* WORK REQUEST: In the entries below, how many lines contain the string "activity"? Give the number by itself.

==== MATERIAL PROVIDED

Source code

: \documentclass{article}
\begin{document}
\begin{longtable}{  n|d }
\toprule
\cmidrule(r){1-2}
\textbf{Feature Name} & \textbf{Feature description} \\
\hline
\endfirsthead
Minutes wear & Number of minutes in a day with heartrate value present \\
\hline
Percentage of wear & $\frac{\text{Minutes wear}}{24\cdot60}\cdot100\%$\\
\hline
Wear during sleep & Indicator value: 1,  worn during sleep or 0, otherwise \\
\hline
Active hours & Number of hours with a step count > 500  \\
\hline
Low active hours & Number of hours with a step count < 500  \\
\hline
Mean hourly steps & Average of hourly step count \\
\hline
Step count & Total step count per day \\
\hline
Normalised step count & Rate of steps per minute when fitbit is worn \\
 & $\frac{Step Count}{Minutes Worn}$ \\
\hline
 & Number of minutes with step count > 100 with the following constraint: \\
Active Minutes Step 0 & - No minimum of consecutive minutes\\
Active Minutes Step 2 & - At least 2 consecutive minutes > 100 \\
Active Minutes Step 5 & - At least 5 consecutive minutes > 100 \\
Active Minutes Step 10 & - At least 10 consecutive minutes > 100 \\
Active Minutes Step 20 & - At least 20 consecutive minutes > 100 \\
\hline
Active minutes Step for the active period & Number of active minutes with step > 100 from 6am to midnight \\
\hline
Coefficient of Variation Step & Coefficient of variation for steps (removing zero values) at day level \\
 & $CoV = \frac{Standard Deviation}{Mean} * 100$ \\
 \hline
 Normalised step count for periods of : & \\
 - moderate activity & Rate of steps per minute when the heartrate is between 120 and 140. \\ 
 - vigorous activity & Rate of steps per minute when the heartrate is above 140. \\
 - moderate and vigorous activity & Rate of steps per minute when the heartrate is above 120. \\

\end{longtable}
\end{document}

========

* RESPONSE: 3